#### [EXERCISE DIRECTIONS]
Below is a listing. Gather each line of it that contains "uniswap".

[Opening RECORDS FOR THE TASK section]

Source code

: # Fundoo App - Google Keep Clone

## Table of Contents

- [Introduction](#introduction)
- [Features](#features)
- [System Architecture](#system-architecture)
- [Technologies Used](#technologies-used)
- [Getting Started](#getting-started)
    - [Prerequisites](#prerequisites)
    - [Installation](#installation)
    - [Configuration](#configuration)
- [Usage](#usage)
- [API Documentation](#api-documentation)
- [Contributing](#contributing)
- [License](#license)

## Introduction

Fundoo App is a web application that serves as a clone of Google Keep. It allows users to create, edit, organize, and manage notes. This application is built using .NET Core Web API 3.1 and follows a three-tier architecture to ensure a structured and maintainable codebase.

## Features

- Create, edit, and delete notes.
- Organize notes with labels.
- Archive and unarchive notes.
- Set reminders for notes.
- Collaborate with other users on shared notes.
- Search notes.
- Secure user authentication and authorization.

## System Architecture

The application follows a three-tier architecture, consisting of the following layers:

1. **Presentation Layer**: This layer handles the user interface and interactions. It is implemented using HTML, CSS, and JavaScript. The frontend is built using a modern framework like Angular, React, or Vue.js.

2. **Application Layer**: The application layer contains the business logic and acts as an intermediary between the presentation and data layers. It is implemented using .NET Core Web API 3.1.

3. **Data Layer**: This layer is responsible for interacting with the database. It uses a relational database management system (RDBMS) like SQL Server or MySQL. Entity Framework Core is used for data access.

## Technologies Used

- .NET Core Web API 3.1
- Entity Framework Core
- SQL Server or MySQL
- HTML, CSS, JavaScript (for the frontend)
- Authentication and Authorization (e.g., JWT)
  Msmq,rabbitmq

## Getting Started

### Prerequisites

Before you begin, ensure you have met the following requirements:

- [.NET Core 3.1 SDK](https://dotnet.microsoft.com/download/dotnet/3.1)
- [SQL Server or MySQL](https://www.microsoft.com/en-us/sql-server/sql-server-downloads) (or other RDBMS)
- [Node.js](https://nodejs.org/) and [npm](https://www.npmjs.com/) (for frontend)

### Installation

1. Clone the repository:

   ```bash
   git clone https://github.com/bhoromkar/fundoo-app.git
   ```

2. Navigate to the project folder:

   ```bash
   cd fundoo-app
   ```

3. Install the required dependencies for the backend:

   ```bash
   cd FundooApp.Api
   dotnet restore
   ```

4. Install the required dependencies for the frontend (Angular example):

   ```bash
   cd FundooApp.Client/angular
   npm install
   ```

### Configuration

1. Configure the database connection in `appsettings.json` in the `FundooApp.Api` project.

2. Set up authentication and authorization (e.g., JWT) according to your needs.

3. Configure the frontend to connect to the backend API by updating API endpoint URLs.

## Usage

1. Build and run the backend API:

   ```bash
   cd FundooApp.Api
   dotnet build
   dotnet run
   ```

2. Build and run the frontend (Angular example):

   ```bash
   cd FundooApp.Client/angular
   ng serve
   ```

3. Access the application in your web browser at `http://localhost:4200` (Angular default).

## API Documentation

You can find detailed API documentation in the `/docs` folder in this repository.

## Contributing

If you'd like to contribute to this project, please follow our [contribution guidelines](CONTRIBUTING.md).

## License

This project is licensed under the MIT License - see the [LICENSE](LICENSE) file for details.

[Closing RECORDS FOR THE TASK section]
[Opening RECORDS FOR THE TASK section]

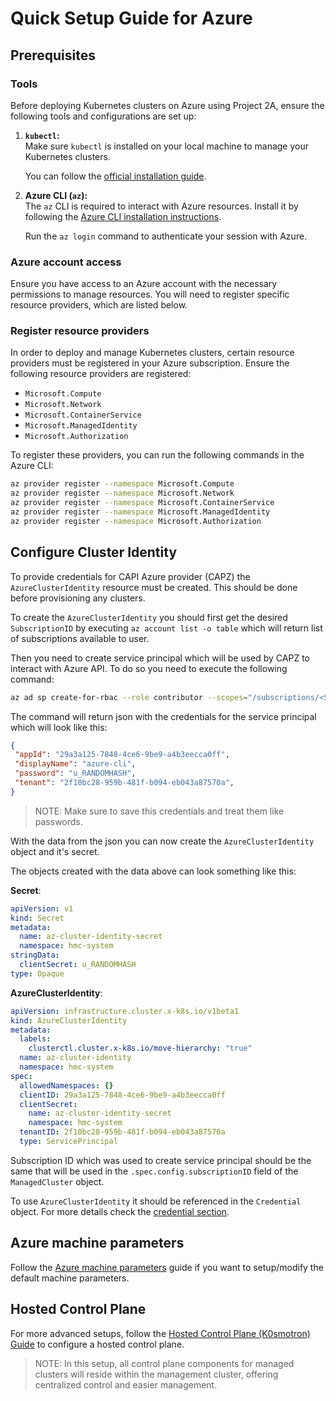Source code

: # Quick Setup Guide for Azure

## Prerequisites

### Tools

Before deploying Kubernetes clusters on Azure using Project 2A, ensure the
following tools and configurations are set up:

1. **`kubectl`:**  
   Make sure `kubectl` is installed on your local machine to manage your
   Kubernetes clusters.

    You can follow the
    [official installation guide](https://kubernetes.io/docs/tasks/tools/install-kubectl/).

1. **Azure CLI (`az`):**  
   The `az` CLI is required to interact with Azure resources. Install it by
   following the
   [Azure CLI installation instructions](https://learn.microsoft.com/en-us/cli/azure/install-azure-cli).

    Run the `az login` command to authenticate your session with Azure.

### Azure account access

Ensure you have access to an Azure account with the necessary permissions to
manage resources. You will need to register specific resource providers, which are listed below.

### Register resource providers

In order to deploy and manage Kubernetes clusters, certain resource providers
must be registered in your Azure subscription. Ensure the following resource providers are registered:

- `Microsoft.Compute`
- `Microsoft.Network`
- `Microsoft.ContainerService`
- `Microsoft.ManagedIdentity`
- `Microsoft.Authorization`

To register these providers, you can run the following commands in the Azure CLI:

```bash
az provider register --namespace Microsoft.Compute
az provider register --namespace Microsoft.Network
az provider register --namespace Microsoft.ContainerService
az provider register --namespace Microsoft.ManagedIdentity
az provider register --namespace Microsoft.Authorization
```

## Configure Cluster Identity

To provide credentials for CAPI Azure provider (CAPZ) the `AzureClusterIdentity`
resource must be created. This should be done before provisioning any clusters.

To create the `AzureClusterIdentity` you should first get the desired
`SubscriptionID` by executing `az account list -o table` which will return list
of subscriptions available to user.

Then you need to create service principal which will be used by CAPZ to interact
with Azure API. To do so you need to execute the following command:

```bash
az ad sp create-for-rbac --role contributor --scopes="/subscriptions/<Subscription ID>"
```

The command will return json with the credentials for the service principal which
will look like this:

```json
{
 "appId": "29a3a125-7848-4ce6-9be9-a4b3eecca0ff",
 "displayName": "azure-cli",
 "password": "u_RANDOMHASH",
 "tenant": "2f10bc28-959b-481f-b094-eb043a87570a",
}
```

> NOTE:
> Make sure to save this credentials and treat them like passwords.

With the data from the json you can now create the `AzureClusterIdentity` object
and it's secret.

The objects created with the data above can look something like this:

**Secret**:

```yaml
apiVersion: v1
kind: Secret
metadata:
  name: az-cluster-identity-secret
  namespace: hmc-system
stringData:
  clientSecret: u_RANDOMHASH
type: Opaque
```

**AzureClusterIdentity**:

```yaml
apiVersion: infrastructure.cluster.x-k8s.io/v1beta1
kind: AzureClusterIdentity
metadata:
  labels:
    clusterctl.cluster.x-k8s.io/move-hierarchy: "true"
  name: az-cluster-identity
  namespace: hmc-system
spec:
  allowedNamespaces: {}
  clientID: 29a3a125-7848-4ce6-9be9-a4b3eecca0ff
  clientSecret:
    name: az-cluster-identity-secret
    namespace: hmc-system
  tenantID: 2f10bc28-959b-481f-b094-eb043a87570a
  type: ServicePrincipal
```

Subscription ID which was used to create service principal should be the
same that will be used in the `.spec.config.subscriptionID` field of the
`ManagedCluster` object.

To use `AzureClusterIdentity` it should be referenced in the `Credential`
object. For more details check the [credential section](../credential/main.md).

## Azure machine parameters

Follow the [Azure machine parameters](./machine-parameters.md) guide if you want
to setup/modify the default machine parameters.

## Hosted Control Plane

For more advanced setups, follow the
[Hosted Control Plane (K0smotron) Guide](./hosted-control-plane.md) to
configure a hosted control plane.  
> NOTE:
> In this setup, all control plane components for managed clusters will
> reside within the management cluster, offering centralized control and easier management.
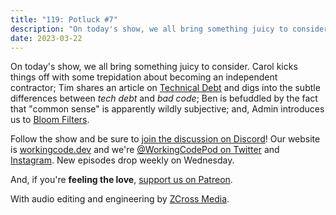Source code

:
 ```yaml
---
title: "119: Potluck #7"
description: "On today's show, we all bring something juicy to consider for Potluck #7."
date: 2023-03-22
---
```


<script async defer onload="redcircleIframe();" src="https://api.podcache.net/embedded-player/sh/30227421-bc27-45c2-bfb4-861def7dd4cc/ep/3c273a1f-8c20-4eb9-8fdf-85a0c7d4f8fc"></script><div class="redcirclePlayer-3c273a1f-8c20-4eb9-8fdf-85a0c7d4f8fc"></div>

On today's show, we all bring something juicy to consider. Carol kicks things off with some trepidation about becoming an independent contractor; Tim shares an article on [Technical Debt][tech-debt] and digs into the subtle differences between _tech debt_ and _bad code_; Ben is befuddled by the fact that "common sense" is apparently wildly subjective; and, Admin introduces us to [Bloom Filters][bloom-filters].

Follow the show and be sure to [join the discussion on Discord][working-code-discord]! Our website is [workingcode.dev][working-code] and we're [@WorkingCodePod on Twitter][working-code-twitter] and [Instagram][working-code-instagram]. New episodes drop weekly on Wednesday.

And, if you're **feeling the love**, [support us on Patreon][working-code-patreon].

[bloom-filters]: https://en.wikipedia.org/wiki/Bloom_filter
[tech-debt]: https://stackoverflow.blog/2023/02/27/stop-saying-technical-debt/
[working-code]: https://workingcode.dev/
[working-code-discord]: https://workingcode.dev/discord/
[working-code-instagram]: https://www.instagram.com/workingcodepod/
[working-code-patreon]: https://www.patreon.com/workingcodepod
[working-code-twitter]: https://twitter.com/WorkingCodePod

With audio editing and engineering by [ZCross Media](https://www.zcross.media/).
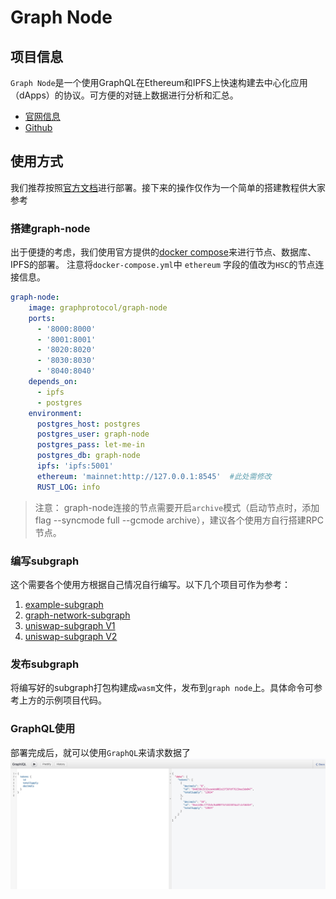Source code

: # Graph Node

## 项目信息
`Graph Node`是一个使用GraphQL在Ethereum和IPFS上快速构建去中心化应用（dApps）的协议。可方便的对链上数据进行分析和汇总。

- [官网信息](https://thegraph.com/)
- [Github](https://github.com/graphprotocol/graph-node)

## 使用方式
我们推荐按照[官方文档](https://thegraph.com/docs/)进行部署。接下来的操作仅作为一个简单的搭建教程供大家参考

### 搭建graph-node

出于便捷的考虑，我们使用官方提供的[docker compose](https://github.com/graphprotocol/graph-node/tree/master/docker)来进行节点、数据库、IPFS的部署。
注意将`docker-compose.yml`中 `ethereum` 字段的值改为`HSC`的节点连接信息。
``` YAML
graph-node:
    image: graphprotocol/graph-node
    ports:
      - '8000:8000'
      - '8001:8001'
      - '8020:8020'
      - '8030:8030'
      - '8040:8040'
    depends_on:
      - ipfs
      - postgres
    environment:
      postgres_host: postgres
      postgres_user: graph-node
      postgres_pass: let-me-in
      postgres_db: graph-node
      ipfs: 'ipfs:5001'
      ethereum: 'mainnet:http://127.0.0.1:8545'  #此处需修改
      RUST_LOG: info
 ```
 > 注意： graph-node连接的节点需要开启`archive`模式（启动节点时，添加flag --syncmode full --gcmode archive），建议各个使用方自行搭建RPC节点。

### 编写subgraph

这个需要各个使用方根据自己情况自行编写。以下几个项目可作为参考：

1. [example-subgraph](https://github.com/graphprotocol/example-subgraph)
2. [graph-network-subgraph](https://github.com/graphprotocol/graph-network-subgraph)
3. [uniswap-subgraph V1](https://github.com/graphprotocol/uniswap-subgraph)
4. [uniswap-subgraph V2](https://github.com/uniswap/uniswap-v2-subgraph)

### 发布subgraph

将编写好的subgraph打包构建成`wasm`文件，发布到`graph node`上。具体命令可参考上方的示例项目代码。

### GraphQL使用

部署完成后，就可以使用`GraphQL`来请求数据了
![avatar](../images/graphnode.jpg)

[Closing RECORDS FOR THE TASK section]

#### [PROBLEM SOLUTION]
3. [uniswap-subgraph V1](https://github.com/graphprotocol/uniswap-subgraph)
4. [uniswap-subgraph V2](https://github.com/uniswap/uniswap-v2-subgraph)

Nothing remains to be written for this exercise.